ECLI:NL:RBDHA:2023:13705
Rechtbank Den Haag
- Eerste aanleg - enkelvoudig
- Rechtspraak.nl
Afwijzing verblijfsvergunning asiel voor Ugandese vrouw met LHBTI-achtergrond
In deze zaak heeft eiseres, een Ugandese vrouw, een verblijfsvergunning asiel voor bepaalde tijd aangevraagd, welke door de Staatssecretaris van Justitie en Veiligheid is afgewezen. De rechtbank Den Haag, zittingsplaats Utrecht, heeft op 8 september 2023 uitspraak gedaan in deze zaak. Eiseres heeft eerder een aanvraag ingediend die op 11 november 2021 door de staatssecretaris als ongegrond is afgewezen. Dit besluit werd door de rechtbank op 6 april 2022 bevestigd, maar het hoger beroep van eiseres werd gedeeltelijk gegrond verklaard door de Afdeling bestuursrechtspraak van de Raad van State op 28 november 2022, wat leidde tot een nieuwe beoordeling door de staatssecretaris.
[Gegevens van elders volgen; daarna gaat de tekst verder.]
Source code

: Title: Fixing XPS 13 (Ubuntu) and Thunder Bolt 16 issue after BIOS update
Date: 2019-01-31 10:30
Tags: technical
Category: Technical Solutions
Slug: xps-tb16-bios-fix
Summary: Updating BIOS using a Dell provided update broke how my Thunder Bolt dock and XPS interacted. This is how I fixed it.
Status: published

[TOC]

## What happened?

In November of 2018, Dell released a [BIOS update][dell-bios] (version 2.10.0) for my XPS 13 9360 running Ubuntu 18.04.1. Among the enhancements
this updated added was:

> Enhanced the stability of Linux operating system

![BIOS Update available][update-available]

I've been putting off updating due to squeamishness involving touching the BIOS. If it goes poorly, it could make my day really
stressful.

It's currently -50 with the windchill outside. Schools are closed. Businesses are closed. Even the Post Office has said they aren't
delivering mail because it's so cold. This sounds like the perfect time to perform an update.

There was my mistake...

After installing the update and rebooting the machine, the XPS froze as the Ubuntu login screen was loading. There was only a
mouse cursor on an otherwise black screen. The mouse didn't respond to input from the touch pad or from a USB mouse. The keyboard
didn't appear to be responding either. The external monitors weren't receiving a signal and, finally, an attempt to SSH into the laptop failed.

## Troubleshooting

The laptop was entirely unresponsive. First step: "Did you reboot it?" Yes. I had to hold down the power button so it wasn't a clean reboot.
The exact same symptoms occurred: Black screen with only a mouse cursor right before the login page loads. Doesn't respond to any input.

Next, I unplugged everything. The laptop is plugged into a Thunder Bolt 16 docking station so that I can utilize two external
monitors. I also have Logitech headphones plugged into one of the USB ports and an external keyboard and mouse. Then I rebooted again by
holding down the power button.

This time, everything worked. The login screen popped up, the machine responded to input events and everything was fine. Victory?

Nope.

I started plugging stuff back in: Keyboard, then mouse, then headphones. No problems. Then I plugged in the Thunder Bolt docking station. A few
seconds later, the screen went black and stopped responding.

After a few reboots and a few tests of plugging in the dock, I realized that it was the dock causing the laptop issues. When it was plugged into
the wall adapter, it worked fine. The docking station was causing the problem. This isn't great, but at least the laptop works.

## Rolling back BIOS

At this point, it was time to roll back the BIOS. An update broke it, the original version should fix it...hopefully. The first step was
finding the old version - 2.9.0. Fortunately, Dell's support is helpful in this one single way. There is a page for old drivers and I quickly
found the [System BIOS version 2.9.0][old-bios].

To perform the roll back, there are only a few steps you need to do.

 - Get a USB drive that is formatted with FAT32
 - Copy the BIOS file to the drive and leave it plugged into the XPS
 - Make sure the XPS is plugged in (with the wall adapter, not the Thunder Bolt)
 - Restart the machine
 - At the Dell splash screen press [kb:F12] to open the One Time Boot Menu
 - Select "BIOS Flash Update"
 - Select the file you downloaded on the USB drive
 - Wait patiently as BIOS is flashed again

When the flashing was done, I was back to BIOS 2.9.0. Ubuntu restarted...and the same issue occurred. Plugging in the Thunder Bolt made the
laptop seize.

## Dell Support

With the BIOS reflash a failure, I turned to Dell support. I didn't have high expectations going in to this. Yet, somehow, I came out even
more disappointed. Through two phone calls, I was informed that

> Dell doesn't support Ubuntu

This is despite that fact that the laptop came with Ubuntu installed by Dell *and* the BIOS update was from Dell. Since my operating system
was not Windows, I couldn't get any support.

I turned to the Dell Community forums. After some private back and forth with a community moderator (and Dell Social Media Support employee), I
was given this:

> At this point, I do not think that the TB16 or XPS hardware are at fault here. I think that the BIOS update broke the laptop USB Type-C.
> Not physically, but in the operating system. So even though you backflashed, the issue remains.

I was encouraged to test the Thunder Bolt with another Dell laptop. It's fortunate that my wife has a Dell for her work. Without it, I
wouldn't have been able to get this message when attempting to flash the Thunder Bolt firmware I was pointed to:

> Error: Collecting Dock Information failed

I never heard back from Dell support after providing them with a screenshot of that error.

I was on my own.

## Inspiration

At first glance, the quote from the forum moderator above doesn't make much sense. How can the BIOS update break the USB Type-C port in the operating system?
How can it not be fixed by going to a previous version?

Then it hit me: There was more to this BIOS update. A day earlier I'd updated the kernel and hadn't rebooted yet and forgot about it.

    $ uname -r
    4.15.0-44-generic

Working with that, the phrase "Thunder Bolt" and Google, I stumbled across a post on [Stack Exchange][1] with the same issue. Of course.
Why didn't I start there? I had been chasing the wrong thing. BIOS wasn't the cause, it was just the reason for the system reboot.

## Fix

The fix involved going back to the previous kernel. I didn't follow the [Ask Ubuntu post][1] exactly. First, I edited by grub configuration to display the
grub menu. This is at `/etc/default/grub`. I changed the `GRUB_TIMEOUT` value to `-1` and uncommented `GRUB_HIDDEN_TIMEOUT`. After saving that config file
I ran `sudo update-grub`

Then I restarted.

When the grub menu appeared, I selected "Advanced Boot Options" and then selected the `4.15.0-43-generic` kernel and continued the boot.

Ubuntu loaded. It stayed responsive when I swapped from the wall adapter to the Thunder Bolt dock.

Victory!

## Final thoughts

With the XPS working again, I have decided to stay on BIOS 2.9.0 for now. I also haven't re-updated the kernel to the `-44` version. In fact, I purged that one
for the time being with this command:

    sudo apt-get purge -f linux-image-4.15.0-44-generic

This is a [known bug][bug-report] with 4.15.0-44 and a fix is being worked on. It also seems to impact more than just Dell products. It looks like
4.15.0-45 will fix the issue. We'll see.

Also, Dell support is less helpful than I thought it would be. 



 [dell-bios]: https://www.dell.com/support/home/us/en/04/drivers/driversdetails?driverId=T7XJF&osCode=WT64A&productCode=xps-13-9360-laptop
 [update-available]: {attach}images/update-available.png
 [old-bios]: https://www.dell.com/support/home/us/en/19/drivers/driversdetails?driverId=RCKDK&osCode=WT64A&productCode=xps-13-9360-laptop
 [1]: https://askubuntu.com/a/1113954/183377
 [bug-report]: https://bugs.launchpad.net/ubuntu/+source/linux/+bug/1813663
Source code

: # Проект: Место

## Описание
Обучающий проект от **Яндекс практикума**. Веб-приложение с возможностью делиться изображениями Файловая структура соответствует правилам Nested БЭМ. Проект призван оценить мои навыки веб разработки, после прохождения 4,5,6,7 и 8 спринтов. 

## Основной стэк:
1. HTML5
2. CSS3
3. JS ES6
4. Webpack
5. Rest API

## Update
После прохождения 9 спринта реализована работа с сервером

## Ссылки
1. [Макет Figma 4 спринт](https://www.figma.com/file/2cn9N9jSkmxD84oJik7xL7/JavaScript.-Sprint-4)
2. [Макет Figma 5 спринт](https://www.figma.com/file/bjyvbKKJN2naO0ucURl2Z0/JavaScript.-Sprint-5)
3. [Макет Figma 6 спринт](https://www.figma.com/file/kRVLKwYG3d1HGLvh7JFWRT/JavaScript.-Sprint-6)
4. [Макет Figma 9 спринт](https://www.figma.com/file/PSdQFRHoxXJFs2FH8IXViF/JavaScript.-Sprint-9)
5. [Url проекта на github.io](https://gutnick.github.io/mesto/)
In het bestreden besluit van 15 juni 2023 heeft de staatssecretaris de aanvraag opnieuw beoordeeld, maar de rechtbank heeft geoordeeld dat de staatssecretaris de aanvraag opnieuw terecht als ongegrond heeft afgewezen. Eiseres heeft haar asielaanvraag onderbouwd met claims van vervolging vanwege haar LHBTI-geaardheid en activisme voor mensenrechten. De rechtbank heeft echter geconcludeerd dat de staatssecretaris de geloofwaardigheid van de claims over de lesbische geaardheid en het activisme niet ten onrechte ongeloofwaardig heeft geacht. De rechtbank heeft vastgesteld dat de staatssecretaris voldoende rekening heeft gehouden met de relevante elementen van het asielrelaas, maar dat de overige elementen onvoldoende onderbouwd waren.
De rechtbank heeft de argumenten van eiseres over de geloofwaardigheid van haar verklaringen en de omstandigheden in Uganda niet gevolgd. De rechtbank heeft geoordeeld dat de staatssecretaris de aanvraag terecht heeft afgewezen en dat het beroep ongegrond is verklaard. Eiseres krijgt geen vergoeding van haar proceskosten. De uitspraak is openbaar gemaakt op 8 september 2023.